**The problem:** Set down exactly the lines below, starting at the one that contains "- ✅ Taakbeheer implementatie" and ending at the one that contains "3. Discord-bot basisfunctionaliteit", with both of those lines included and nothing else.

Records from a data source
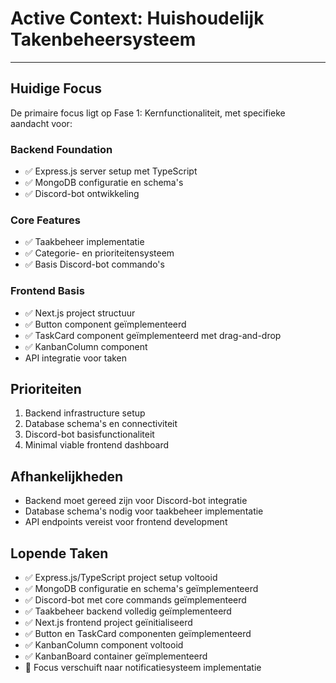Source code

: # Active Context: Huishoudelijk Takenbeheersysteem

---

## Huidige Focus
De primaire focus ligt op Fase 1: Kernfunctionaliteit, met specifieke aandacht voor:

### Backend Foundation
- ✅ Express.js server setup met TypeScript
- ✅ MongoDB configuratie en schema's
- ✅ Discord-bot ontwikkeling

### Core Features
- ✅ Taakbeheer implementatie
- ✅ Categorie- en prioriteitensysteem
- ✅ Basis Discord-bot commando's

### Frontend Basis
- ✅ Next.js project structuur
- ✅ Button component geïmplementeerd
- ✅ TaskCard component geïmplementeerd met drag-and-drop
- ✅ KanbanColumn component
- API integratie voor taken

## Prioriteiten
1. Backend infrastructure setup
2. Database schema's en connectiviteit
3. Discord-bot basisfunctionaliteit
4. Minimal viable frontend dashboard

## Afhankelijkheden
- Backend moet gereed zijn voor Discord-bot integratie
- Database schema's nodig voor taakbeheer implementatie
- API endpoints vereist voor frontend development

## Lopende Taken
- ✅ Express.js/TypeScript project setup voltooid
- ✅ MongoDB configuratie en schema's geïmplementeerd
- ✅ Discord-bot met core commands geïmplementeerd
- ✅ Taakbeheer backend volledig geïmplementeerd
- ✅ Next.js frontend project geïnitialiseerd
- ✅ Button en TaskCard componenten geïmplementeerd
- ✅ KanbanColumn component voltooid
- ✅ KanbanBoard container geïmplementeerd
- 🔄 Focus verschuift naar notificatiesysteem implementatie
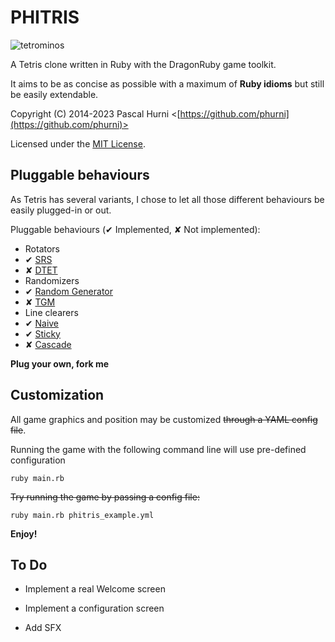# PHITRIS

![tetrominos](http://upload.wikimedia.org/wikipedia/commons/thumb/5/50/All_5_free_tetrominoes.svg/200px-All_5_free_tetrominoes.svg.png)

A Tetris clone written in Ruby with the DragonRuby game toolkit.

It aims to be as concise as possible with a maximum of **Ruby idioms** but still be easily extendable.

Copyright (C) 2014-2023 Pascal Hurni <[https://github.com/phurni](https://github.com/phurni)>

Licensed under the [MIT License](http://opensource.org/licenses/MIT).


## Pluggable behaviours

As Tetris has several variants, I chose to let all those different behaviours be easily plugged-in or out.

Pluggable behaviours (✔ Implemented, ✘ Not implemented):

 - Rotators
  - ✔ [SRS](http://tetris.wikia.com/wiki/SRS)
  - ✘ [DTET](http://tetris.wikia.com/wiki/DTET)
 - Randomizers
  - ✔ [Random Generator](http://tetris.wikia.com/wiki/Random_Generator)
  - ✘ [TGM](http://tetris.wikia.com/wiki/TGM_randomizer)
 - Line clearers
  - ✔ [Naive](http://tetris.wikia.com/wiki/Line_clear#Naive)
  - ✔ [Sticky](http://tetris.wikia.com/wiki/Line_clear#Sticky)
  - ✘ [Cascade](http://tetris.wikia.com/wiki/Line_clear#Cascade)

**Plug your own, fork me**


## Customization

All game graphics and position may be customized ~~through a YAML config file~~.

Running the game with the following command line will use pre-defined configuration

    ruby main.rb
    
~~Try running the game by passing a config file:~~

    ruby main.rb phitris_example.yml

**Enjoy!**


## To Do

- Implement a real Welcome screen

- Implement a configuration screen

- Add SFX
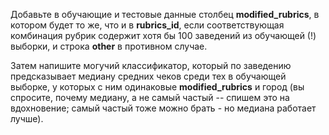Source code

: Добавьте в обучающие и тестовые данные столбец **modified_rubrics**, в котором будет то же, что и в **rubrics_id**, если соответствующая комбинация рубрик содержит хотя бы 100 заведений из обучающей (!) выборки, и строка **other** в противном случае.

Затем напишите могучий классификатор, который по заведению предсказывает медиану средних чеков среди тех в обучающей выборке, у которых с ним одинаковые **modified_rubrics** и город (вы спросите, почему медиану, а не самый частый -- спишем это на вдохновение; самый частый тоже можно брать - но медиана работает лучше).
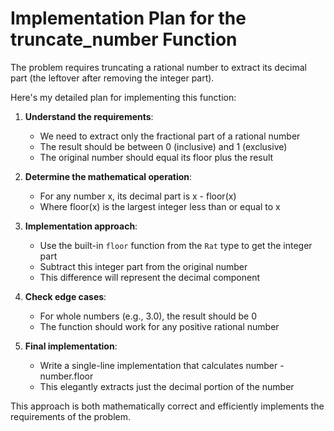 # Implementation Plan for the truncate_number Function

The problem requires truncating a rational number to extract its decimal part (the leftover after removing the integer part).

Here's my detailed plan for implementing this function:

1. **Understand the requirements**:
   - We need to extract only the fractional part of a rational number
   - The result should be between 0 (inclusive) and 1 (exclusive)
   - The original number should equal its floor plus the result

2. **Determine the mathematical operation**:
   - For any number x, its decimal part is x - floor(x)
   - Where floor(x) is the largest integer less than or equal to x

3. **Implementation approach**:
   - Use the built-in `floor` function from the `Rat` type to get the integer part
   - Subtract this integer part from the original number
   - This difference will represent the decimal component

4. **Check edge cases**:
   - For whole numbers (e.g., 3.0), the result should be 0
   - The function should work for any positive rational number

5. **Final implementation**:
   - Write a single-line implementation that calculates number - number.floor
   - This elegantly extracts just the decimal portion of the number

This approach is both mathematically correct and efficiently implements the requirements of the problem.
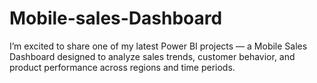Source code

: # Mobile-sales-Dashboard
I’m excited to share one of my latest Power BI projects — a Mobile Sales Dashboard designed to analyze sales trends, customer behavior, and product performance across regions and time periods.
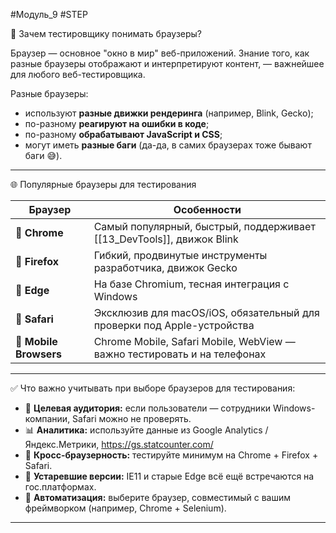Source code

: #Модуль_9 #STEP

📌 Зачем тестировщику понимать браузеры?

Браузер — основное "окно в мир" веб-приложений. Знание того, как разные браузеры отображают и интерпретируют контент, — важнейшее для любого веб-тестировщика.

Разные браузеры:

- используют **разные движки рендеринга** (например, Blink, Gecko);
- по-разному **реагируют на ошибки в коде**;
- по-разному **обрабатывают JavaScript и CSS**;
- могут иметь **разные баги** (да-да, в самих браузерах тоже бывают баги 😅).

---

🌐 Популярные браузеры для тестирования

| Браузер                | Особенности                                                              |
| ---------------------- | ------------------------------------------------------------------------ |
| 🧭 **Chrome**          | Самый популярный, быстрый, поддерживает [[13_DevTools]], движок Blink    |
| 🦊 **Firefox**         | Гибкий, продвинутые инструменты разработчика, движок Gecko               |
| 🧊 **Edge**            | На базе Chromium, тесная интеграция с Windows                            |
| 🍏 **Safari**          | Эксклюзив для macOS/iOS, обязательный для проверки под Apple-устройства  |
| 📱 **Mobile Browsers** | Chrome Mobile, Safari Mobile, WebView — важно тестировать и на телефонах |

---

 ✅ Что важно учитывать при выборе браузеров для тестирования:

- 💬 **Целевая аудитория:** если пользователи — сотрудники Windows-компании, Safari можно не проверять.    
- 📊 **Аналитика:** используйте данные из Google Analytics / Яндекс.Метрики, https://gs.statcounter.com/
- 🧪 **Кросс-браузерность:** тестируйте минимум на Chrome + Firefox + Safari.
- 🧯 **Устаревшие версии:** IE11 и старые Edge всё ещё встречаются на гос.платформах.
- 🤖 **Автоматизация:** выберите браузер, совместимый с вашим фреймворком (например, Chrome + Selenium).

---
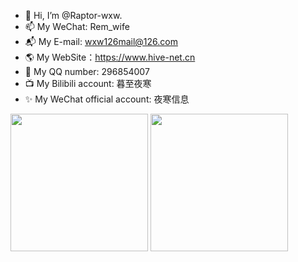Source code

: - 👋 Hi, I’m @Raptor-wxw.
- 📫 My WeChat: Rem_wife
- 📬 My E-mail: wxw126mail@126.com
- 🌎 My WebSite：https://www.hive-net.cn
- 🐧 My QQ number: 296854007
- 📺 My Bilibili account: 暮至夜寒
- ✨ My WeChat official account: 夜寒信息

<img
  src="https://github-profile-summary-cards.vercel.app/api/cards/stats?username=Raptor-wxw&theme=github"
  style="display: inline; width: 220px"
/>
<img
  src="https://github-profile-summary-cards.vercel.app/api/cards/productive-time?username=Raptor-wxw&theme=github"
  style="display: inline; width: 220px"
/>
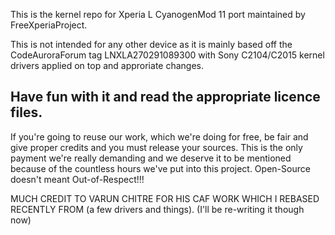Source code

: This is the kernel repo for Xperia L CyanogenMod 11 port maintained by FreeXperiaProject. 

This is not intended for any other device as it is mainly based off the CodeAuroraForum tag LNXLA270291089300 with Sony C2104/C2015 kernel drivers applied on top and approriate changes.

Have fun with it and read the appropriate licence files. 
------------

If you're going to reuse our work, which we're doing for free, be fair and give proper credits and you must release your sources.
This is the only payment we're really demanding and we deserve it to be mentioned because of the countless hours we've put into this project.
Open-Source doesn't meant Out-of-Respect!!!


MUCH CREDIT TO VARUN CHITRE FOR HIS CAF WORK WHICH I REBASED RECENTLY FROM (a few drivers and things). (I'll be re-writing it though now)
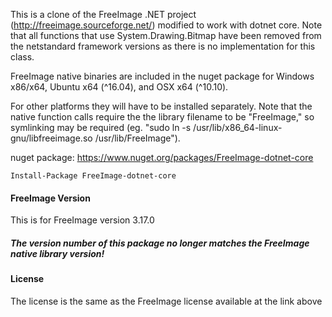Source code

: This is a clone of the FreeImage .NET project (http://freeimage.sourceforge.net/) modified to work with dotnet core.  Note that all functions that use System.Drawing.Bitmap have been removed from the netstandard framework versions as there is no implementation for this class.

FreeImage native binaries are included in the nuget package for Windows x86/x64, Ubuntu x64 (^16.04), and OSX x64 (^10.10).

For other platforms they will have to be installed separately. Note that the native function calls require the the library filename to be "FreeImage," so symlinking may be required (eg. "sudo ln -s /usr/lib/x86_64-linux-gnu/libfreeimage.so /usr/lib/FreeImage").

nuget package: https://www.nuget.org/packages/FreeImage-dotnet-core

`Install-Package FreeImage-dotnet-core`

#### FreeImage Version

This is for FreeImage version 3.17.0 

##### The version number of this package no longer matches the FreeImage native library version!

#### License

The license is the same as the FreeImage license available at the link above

**Task answer:**
- ✅ Taakbeheer implementatie
- ✅ Categorie- en prioriteitensysteem
- ✅ Basis Discord-bot commando's

### Frontend Basis
- ✅ Next.js project structuur
- ✅ Button component geïmplementeerd
- ✅ TaskCard component geïmplementeerd met drag-and-drop
- ✅ KanbanColumn component
- API integratie voor taken

## Prioriteiten
1. Backend infrastructure setup
2. Database schema's en connectiviteit
3. Discord-bot basisfunctionaliteit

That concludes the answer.